[Saved entries]
============================================================

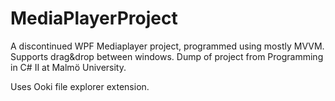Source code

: # MediaPlayerProject
A discontinued WPF Mediaplayer project, programmed using mostly MVVM. Supports drag&amp;drop between windows.
Dump of project from Programming in C# II at Malmö University.

Uses Ooki file explorer extension.
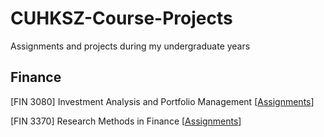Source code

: # CUHKSZ-Course-Projects
Assignments and projects during my undergraduate years

## Finance
[FIN 3080] Investment Analysis and Portfolio Management [[Assignments](https://github.com/ZhimingMei/CUHKSZ-Course-Projects/tree/main/FIN%203080)]

[FIN 3370] Research Methods in Finance [[Assignments]()]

============================================================

Each record has to be set down verbatim, and the pictures must not appear in the copy.

Answer to the problem:
Source code

: # MediaPlayerProject
A discontinued WPF Mediaplayer project, programmed using mostly MVVM. Supports drag&amp;drop between windows.
Dump of project from Programming in C# II at Malmö University.

Uses Ooki file explorer extension.
Source code

: # CUHKSZ-Course-Projects
Assignments and projects during my undergraduate years

## Finance
[FIN 3080] Investment Analysis and Portfolio Management [[Assignments](https://github.com/ZhimingMei/CUHKSZ-Course-Projects/tree/main/FIN%203080)]

[FIN 3370] Research Methods in Finance [[Assignments]()]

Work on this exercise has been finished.